Rosemary & Olive Oil Almonds

Napa, USA

When Dario and were in Napa visiting Emily and Charlotte, we stopped at the Robert Sinskey Vineyards for some wine tasting.  The tasting was pretty overpriced, frankly, and there was only 1 wine — the 2008 Pinot Gris — that we all really liked.  I will say that although we tried several other wines elsewhere that we enjoyed, the pinot remained our favorite of the day.  For me that’s saying something, since I usually don’t go for white wines at all.

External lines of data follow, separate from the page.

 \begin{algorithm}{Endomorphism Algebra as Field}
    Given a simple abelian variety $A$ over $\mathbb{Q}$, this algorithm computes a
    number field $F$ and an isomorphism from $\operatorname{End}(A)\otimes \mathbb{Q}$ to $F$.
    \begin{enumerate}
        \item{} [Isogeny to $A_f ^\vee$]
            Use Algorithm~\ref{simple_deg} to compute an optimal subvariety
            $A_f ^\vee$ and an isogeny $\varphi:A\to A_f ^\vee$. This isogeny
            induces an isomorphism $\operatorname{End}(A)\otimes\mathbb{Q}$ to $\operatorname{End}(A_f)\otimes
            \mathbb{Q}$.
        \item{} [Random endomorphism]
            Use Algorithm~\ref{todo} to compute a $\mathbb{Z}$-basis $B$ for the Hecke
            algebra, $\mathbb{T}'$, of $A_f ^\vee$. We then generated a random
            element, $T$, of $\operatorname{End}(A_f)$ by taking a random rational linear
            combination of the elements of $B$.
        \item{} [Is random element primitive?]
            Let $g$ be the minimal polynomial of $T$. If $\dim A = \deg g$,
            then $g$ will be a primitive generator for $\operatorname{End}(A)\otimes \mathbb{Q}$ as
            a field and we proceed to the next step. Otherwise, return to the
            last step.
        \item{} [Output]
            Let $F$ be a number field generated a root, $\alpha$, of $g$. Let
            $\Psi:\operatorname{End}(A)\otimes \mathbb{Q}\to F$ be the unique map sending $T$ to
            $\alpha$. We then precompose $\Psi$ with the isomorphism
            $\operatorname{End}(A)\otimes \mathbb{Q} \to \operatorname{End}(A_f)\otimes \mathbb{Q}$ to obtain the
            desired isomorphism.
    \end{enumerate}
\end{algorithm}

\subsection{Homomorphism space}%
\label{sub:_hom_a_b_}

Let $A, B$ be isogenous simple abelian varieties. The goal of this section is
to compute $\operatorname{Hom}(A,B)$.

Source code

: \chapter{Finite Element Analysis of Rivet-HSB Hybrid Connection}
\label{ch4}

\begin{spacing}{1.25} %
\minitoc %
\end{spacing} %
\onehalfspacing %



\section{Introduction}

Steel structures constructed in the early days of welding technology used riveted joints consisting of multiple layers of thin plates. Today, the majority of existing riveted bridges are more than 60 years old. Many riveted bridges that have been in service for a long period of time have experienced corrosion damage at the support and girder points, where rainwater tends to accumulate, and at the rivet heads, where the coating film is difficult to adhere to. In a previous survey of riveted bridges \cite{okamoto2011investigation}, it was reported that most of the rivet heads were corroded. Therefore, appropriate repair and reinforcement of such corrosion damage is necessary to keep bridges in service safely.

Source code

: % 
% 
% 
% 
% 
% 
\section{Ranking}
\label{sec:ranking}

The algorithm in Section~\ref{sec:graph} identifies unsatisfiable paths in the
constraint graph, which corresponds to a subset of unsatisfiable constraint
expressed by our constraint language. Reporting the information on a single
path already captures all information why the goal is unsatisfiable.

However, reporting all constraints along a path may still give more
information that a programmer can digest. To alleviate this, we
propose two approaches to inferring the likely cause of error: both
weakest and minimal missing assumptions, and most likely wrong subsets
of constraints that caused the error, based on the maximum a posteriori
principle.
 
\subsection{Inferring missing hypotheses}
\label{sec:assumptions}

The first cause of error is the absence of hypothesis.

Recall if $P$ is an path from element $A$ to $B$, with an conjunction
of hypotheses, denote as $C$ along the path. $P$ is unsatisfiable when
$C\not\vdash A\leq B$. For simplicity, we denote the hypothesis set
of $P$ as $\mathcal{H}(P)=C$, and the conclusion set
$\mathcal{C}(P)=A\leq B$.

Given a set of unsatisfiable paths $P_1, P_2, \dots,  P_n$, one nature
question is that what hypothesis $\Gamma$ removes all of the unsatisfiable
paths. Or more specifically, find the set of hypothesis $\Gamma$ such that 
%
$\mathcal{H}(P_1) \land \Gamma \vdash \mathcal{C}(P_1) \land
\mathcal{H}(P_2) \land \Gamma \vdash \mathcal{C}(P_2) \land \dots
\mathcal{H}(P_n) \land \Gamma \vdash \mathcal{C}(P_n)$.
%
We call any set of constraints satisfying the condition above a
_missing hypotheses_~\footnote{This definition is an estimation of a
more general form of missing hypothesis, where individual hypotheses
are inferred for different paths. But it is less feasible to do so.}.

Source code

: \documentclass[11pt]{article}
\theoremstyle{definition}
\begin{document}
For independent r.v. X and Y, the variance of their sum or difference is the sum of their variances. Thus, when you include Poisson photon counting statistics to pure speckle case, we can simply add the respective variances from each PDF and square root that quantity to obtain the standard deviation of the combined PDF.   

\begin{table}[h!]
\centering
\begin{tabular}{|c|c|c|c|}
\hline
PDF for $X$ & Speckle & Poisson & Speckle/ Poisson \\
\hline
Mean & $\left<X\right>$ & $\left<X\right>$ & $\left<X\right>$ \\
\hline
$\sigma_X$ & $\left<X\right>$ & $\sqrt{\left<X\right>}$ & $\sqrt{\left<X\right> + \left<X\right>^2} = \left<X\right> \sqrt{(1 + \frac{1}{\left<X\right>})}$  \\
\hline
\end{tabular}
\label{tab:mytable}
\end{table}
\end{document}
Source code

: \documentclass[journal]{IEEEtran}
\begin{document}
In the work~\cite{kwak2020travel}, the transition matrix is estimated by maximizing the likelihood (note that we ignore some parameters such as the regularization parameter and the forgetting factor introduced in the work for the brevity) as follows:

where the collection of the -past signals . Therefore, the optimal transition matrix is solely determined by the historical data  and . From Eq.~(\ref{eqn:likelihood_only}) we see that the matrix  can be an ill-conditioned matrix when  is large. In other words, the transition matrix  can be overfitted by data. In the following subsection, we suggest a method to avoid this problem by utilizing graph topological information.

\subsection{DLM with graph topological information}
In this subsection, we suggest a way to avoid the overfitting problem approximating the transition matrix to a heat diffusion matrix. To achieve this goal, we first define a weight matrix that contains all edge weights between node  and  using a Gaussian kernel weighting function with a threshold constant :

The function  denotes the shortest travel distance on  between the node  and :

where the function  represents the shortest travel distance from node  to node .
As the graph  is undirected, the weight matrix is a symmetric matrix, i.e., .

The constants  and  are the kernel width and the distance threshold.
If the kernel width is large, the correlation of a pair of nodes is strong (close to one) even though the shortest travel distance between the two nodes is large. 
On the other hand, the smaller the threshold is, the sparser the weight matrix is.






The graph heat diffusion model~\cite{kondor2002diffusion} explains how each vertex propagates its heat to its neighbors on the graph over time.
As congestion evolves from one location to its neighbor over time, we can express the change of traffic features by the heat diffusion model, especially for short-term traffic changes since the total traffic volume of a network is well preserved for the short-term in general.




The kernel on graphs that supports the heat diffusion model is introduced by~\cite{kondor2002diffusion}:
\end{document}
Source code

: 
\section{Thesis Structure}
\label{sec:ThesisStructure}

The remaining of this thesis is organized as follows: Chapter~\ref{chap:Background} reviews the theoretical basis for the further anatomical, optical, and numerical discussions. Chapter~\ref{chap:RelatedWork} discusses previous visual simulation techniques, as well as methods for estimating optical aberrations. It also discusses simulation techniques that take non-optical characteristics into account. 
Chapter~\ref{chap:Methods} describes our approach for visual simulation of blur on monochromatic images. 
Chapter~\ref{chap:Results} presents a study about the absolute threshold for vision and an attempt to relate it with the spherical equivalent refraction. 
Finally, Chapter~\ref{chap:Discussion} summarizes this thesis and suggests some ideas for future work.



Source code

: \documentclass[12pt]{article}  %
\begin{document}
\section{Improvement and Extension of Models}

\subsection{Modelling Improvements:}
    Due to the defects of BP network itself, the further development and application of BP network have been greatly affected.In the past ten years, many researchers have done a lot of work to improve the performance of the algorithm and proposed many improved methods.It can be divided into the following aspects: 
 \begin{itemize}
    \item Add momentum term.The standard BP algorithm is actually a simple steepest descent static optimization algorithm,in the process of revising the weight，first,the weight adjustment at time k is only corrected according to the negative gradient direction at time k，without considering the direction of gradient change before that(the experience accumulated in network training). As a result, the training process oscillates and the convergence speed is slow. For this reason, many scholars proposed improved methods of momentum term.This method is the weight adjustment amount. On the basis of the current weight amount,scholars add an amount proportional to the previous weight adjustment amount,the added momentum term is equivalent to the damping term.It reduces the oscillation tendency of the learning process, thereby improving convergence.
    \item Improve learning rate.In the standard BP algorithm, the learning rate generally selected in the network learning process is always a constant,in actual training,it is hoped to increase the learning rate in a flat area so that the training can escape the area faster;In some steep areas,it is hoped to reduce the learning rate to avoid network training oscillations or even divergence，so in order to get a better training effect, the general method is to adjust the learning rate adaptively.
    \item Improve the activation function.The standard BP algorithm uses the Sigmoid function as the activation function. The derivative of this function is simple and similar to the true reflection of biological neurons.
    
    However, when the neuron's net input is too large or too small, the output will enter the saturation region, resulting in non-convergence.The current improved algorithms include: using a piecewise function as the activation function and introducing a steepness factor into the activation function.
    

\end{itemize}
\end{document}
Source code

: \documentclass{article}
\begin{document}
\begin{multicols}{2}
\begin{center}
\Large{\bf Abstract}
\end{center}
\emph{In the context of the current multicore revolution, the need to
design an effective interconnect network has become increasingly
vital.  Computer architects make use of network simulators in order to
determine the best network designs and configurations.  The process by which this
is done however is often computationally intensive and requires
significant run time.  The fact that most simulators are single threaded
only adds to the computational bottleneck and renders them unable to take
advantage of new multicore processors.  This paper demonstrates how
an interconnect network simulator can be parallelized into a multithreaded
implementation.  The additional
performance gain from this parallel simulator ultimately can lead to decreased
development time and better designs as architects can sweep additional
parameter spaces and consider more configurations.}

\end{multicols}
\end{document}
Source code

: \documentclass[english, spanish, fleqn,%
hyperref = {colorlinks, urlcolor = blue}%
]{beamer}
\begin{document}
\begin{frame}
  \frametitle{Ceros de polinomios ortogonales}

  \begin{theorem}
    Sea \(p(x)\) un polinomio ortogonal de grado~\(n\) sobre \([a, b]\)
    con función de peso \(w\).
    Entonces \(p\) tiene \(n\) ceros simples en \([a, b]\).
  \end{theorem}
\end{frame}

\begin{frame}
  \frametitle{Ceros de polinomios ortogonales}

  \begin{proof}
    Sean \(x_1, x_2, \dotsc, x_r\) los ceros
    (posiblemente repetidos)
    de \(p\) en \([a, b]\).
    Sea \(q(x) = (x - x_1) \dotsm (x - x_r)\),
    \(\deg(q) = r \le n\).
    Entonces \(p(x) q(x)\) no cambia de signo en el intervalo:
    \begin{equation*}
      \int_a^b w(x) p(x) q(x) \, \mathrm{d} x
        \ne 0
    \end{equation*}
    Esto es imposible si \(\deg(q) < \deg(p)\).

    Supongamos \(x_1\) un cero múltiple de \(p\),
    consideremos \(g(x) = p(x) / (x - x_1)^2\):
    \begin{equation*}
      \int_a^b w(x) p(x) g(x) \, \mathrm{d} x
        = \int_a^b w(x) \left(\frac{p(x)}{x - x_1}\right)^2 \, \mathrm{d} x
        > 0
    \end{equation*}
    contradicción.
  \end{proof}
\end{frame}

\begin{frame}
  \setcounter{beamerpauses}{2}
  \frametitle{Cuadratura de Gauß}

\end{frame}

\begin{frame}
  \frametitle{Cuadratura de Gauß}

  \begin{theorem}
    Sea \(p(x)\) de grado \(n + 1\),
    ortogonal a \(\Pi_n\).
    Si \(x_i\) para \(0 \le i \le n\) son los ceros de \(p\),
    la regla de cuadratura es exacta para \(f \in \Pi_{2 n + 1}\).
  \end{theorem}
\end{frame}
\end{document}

To help us feel better about the big tasting fee, they gave us leetle snackies and, if we liked, recipe cards.  By far the best snack was the rosemary roasted almonds.  They served them with a red wine that they called “POV,” for “point of view.”  Meaning, they don’t tell you anything about the grapes or the mix, they leave it up to your point of view, no expectations.  We didn’t much care for it on its own, but the almonds helped a lot!

As I was packing for Ireland, I came across the recipe card, so here you go!

 

Pic from Bitchin' Camaro, a scrumptious food blog.

 

– 3 cups whole, blanched almonds
– Olive oil, enough to cover almonds
– Sage
– Rosemary
– Kosher salt

1) In a large, heavy bottom sauce pot over low heat, just barely cover with olive oil 3 cups whole blanched almonds.

2) Stir frequently, for about 25 minutes until the bubbles go from small and quick to large and slower and the almonds have taken on a deep golden color.

3) Add the leaves of 3 bunches each of Sage and Rosemary, and allow to fry; about 5 minutes. (Caution: Oil will bubble rapidly!)

4) Strain from the oil (reserve) and place on absorbent material (brown paper bag, cloth, paper towels).  The olive oil can be used for this process up to two times more; keep refrigerated!

5) Sprinkle liberally with kosher salt, and allow to cool completely.  Store in an airtight container for up to two weeks.